Work request:
Which of the lines below include "attachments"? Each one should be copied out.
-*-*-
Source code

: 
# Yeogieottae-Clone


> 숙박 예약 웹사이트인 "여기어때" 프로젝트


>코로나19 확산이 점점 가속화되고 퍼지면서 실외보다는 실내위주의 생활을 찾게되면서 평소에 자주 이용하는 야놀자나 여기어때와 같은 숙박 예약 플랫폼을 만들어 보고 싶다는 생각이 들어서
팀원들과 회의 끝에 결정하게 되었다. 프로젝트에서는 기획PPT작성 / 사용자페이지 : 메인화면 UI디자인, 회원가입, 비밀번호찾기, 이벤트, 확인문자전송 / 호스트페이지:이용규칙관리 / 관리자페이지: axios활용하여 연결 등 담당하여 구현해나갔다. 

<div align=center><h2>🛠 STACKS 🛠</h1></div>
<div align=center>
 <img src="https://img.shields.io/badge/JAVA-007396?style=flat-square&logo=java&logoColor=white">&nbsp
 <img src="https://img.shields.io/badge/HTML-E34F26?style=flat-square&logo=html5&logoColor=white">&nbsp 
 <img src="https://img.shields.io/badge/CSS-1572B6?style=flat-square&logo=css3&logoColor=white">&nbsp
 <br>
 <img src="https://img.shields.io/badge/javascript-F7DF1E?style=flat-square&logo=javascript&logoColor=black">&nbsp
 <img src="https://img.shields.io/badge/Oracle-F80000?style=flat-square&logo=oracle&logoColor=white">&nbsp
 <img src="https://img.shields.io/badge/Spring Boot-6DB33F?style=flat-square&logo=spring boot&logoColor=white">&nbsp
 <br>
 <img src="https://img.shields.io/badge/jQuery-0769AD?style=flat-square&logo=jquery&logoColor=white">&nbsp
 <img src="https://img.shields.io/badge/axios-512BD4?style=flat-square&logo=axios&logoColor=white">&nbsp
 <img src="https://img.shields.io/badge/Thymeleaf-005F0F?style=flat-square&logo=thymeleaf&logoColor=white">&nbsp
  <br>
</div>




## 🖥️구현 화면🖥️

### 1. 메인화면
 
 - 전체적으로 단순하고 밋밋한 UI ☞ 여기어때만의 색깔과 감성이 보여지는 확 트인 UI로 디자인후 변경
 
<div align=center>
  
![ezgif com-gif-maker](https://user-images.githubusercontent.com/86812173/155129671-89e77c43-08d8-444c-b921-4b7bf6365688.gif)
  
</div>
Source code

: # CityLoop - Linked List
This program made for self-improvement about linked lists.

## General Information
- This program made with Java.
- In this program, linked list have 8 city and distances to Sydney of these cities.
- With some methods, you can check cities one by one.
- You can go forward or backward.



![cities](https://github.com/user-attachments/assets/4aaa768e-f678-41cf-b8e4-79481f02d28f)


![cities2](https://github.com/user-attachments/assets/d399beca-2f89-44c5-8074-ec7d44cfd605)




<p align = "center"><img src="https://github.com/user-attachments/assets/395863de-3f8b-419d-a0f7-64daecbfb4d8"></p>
-*-*-
Problem solution:
![cities](https://github.com/user-attachments/assets/4aaa768e-f678-41cf-b8e4-79481f02d28f)
![cities2](https://github.com/user-attachments/assets/d399beca-2f89-44c5-8074-ec7d44cfd605)
<p align = "center"><img src="https://github.com/user-attachments/assets/395863de-3f8b-419d-a0f7-64daecbfb4d8"></p>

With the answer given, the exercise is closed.